Over the past several years, Jay Bosamiya, a Ph.D. student in Carnegie Mellon's Computer Science Department (CSD), along with his advisor Bryan Parno, a professor in CSD and the Department of Electrical and Computer Engineering (ECE), have been working to find ways to eliminate the threats associated with untrusted code.

In their recent award-winning paper, “Provably-Safe Multilingual Software Sandboxing using WebAssembly,” Bosamiya, Parno, and Wen Shih Lim, a master’s student in the School of Computer Science, observed that WebAssembly (Wasm) is ideally positioned to safely execute untrusted code as it promises safety and performance while serving as a compiler target for many high-level languages. However, the group notes its promises are only as strong as its implementation.

Jay Bosamiya works on his computer in the Gates Hillman building on Carnegie Mellon's Pittsburgh campus

"Security-critical bugs are found regularly in various implementations”, says Bosamiya, “Writing a high-performance compiler is already hard, and compilers from Wasm need to protect even against adversarial inputs, which makes it even harder.” 

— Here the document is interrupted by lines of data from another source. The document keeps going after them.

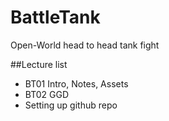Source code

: # BattleTank
Open-World head to head tank fight

##Lecture list
* BT01 Intro, Notes, Assets
* BT02 GGD
* Setting up github repo
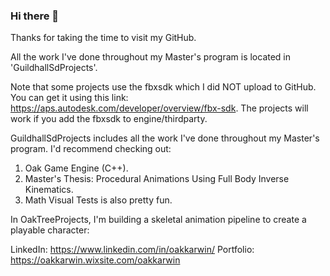 ### Hi there 👋

Thanks for taking the time to visit my GitHub.

All the work I've done throughout my Master's program is located in 'GuildhallSdProjects'. 

Note that some projects use the fbxsdk which I did NOT upload to GitHub. You can get it using this link: https://aps.autodesk.com/developer/overview/fbx-sdk. The projects will work if you add the fbxsdk to engine/thirdparty.

GuildhallSdProjects includes all the work I've done throughout my Master's program. I'd recommend checking out:
   1. Oak Game Engine (C++).
   2. Master's Thesis: Procedural Animations Using Full Body Inverse Kinematics.
   3. Math Visual Tests is also pretty fun.

In OakTreeProjects, I'm building a skeletal animation pipeline to create a playable character:

LinkedIn:  https://www.linkedin.com/in/oakkarwin/
Portfolio: https://oakkarwin.wixsite.com/oakkarwin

To address this issue, the group has developed two distinct approaches for safely executing Wasm code via provably-safe software sandboxing—a technique that confines the impact of any bugs or malice in the untrusted code, preventing it from harming code or data in its environment.

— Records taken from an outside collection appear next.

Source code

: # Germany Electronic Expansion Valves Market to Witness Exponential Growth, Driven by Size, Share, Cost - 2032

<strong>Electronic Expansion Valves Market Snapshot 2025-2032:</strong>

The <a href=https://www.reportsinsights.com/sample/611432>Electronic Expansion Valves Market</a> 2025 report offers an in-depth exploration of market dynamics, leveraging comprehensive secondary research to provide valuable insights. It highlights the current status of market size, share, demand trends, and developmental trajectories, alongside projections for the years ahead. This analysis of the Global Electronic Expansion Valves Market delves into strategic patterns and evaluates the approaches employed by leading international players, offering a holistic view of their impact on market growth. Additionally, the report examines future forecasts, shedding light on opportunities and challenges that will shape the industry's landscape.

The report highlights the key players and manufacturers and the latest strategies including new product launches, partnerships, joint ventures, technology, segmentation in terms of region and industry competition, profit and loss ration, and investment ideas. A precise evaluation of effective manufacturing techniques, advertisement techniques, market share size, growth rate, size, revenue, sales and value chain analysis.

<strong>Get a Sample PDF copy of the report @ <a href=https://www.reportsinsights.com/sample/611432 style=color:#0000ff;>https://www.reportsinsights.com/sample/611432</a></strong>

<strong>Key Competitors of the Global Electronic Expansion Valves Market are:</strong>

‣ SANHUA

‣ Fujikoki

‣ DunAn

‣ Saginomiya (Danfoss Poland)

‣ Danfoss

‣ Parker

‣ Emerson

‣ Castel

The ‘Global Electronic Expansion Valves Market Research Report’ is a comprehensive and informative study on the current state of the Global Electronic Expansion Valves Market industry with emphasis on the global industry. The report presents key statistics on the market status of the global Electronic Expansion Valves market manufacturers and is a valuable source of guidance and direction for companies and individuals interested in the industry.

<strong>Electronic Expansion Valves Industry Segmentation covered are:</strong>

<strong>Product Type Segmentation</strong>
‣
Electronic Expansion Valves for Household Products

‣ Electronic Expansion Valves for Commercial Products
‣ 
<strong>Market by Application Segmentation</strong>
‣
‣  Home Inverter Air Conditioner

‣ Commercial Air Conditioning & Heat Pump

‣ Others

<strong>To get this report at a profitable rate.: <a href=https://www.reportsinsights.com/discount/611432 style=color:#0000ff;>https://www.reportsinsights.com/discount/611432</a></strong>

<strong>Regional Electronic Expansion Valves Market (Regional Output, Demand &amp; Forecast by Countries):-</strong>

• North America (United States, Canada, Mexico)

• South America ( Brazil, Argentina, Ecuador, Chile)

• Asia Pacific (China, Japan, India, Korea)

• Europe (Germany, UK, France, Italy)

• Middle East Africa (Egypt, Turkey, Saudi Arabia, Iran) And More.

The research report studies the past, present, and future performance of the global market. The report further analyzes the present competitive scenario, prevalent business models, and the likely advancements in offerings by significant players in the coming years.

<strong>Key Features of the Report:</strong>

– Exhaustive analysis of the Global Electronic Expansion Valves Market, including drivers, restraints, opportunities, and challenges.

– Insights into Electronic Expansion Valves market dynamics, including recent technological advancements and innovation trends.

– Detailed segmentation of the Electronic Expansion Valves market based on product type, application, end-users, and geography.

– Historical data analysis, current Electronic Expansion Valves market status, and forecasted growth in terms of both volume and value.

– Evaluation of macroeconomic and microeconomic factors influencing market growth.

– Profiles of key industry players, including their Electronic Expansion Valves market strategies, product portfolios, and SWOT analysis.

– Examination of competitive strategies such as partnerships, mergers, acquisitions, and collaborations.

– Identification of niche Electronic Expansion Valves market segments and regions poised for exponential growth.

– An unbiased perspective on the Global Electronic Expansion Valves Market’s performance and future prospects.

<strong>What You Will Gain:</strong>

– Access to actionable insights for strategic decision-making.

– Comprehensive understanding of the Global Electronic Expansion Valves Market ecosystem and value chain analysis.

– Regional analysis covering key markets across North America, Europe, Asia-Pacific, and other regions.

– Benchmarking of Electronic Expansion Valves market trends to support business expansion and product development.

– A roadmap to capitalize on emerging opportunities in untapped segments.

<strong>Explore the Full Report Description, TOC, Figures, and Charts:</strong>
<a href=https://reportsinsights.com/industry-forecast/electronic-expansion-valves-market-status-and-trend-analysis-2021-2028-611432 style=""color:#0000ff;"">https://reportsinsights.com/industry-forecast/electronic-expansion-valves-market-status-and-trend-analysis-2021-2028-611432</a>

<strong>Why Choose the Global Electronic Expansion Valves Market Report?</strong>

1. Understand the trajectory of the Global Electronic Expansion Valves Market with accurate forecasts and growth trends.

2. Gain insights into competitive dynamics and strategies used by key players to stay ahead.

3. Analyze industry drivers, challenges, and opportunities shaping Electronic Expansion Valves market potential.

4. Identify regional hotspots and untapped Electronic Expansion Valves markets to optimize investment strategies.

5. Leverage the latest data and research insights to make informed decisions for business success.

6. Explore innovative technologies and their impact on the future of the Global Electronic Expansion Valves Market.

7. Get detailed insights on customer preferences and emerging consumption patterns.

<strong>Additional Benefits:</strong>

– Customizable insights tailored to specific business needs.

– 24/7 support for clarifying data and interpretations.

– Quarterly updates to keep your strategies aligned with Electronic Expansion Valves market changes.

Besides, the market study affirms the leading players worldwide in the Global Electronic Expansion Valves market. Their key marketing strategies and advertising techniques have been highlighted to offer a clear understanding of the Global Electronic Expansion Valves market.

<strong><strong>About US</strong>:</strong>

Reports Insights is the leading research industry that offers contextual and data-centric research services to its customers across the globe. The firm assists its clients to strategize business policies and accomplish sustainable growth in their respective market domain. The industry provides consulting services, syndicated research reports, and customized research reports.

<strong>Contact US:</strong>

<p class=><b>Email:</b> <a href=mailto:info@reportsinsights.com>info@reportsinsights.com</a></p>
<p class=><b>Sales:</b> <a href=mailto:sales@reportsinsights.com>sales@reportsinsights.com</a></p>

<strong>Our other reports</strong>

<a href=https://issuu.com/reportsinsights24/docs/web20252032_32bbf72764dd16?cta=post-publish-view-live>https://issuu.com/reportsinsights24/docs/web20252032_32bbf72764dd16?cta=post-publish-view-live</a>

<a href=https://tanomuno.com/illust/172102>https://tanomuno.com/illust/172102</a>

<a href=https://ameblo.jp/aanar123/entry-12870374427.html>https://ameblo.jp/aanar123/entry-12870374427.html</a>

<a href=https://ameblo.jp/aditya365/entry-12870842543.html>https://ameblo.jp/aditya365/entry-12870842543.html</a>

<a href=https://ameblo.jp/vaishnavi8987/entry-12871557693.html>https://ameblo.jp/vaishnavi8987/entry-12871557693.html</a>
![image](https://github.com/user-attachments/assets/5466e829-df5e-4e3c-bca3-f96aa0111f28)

The first, vWasm, achieves provably-safe sandboxing by drawing on traditional formal methods to produce mathematical, machine-checked safety proofs. In contrast to traditional formally verified compilers that have focused on proving that correct input code is faithfully compiled to equivalent output code, vWasm ensures that all input code, regardless of correctness or even malice, is compiled to safely sandboxed code.

After a few years of working on vWasm, Bosamiya came up with an idea that changed the way he and Parno had been looking at the problem. Over the course of just a few weeks, he prototyped the first provably-safe sandboxing compiler with competitive run-time performance, rWasm.

Leveraging Rust, a systems programming language with a strong focus on performance, reliability and safety, rWasm turns low-level Wasm code into a higher-level safe Rust code, enabling safe sandboxing without the tedium of writing formal proofs.

“In the past, there has often seemed to be a tension between safety and performance,” says Bosamiya, “with rWasm, you no longer have to pick between the two.”

vWasm and rWasm are open-sourced, providing others the ability to use, inspect, and build upon each. Bosamiya hopes computer programmers and researchers worldwide will use them to improve the security of software systems over time.

"Provably-Safe Multilingual Software Sandboxing using WebAssembly" earned both a USENIX Distinguished Paper Award and the 2nd place prize in the 2022 Internet Defense Prize Competition at the 31st USENIX Security Symposium.